◆ **TASK TO CARRY OUT**
Take the listing below and write it out again exactly, skipping any picture that it holds.

════

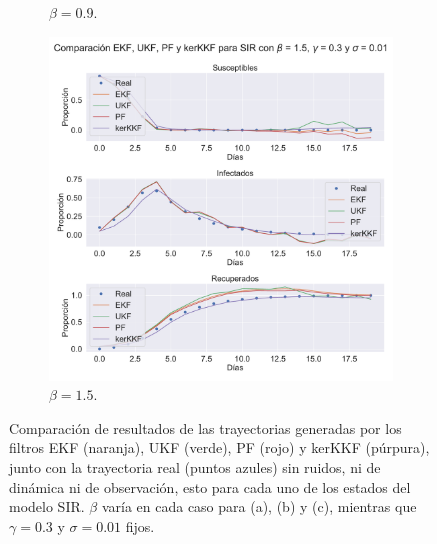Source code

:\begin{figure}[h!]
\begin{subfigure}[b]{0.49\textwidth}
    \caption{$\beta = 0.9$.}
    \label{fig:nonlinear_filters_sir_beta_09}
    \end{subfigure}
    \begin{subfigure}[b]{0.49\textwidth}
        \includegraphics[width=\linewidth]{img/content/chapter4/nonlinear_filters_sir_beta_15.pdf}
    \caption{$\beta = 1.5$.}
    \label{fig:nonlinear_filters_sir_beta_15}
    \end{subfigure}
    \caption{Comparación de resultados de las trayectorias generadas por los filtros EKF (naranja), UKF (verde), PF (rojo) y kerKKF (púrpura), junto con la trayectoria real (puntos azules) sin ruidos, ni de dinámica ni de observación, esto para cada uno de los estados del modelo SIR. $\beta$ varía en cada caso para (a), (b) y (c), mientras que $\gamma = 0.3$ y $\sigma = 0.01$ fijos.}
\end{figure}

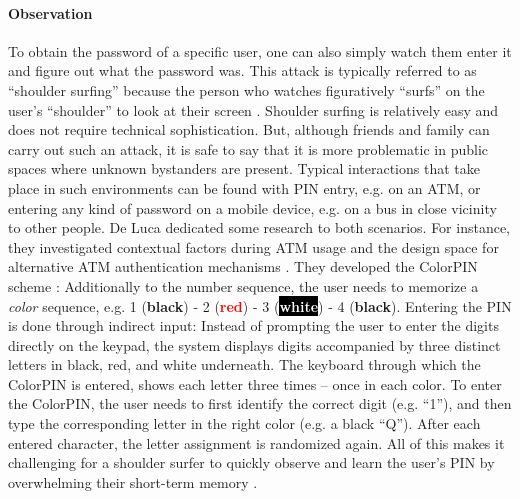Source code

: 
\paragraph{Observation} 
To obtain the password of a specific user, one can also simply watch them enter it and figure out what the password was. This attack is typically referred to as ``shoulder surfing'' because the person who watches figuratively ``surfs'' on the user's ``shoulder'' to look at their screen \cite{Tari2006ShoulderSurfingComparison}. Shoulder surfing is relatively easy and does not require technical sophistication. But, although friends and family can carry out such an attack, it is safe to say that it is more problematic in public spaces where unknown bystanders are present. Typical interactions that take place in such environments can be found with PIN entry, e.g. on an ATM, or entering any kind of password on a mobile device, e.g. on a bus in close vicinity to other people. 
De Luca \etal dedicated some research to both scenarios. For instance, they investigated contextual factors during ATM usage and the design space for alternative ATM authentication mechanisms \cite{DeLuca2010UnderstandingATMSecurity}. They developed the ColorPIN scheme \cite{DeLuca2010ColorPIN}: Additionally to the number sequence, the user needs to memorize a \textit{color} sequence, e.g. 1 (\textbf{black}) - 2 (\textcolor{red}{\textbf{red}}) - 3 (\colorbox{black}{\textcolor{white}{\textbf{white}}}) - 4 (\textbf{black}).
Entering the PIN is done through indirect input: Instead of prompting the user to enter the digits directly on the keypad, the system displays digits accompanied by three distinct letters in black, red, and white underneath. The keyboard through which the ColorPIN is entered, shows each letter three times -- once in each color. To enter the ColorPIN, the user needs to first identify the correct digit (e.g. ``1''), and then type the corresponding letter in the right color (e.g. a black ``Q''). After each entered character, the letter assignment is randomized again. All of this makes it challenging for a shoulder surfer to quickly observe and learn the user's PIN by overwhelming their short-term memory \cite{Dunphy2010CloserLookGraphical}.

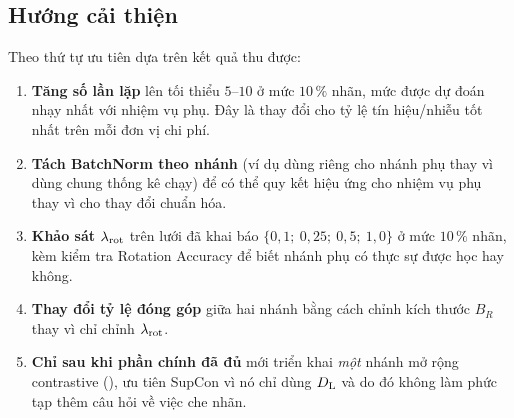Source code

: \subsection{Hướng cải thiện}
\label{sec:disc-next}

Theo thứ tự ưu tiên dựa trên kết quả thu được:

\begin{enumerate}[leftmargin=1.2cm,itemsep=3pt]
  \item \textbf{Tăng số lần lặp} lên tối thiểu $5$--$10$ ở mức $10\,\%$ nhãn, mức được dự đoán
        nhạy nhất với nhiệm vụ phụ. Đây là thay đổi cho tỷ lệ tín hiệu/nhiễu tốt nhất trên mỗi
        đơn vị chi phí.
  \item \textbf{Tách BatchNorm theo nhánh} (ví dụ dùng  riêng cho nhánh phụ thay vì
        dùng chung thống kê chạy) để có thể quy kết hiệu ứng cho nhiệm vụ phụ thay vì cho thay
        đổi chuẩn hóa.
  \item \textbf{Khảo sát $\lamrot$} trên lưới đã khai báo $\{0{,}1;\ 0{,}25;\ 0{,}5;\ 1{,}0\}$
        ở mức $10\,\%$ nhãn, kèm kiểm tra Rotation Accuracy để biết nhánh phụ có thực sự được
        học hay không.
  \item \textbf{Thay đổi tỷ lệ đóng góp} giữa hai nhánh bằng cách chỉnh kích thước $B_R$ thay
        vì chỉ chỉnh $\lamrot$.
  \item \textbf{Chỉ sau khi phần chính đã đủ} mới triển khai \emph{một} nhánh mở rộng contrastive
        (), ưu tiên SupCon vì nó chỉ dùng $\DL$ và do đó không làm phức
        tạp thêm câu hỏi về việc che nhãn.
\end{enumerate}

════

◆ **WRITTEN SOLUTION**
Source code

:\begin{figure}[h!]
\begin{subfigure}[b]{0.49\textwidth}
    \caption{$\beta = 0.9$.}
    \label{fig:nonlinear_filters_sir_beta_09}
    \end{subfigure}
    \begin{subfigure}[b]{0.49\textwidth}
        \includegraphics[width=\linewidth]{img/content/chapter4/nonlinear_filters_sir_beta_15.pdf}
    \caption{$\beta = 1.5$.}
    \label{fig:nonlinear_filters_sir_beta_15}
    \end{subfigure}
    \caption{Comparación de resultados de las trayectorias generadas por los filtros EKF (naranja), UKF (verde), PF (rojo) y kerKKF (púrpura), junto con la trayectoria real (puntos azules) sin ruidos, ni de dinámica ni de observación, esto para cada uno de los estados del modelo SIR. $\beta$ varía en cada caso para (a), (b) y (c), mientras que $\gamma = 0.3$ y $\sigma = 0.01$ fijos.}
\end{figure}

Source code

: 
\paragraph{Observation} 
To obtain the password of a specific user, one can also simply watch them enter it and figure out what the password was. This attack is typically referred to as ``shoulder surfing'' because the person who watches figuratively ``surfs'' on the user's ``shoulder'' to look at their screen \cite{Tari2006ShoulderSurfingComparison}. Shoulder surfing is relatively easy and does not require technical sophistication. But, although friends and family can carry out such an attack, it is safe to say that it is more problematic in public spaces where unknown bystanders are present. Typical interactions that take place in such environments can be found with PIN entry, e.g. on an ATM, or entering any kind of password on a mobile device, e.g. on a bus in close vicinity to other people. 
De Luca \etal dedicated some research to both scenarios. For instance, they investigated contextual factors during ATM usage and the design space for alternative ATM authentication mechanisms \cite{DeLuca2010UnderstandingATMSecurity}. They developed the ColorPIN scheme \cite{DeLuca2010ColorPIN}: Additionally to the number sequence, the user needs to memorize a \textit{color} sequence, e.g. 1 (\textbf{black}) - 2 (\textcolor{red}{\textbf{red}}) - 3 (\colorbox{black}{\textcolor{white}{\textbf{white}}}) - 4 (\textbf{black}).
Entering the PIN is done through indirect input: Instead of prompting the user to enter the digits directly on the keypad, the system displays digits accompanied by three distinct letters in black, red, and white underneath. The keyboard through which the ColorPIN is entered, shows each letter three times -- once in each color. To enter the ColorPIN, the user needs to first identify the correct digit (e.g. ``1''), and then type the corresponding letter in the right color (e.g. a black ``Q''). After each entered character, the letter assignment is randomized again. All of this makes it challenging for a shoulder surfer to quickly observe and learn the user's PIN by overwhelming their short-term memory \cite{Dunphy2010CloserLookGraphical}.

Source code

: \subsection{Hướng cải thiện}
\label{sec:disc-next}

Theo thứ tự ưu tiên dựa trên kết quả thu được:

\begin{enumerate}[leftmargin=1.2cm,itemsep=3pt]
  \item \textbf{Tăng số lần lặp} lên tối thiểu $5$--$10$ ở mức $10\,\%$ nhãn, mức được dự đoán
        nhạy nhất với nhiệm vụ phụ. Đây là thay đổi cho tỷ lệ tín hiệu/nhiễu tốt nhất trên mỗi
        đơn vị chi phí.
  \item \textbf{Tách BatchNorm theo nhánh} (ví dụ dùng  riêng cho nhánh phụ thay vì
        dùng chung thống kê chạy) để có thể quy kết hiệu ứng cho nhiệm vụ phụ thay vì cho thay
        đổi chuẩn hóa.
  \item \textbf{Khảo sát $\lamrot$} trên lưới đã khai báo $\{0{,}1;\ 0{,}25;\ 0{,}5;\ 1{,}0\}$
        ở mức $10\,\%$ nhãn, kèm kiểm tra Rotation Accuracy để biết nhánh phụ có thực sự được
        học hay không.
  \item \textbf{Thay đổi tỷ lệ đóng góp} giữa hai nhánh bằng cách chỉnh kích thước $B_R$ thay
        vì chỉ chỉnh $\lamrot$.
  \item \textbf{Chỉ sau khi phần chính đã đủ} mới triển khai \emph{một} nhánh mở rộng contrastive
        (), ưu tiên SupCon vì nó chỉ dùng $\DL$ và do đó không làm phức
        tạp thêm câu hỏi về việc che nhãn.
\end{enumerate}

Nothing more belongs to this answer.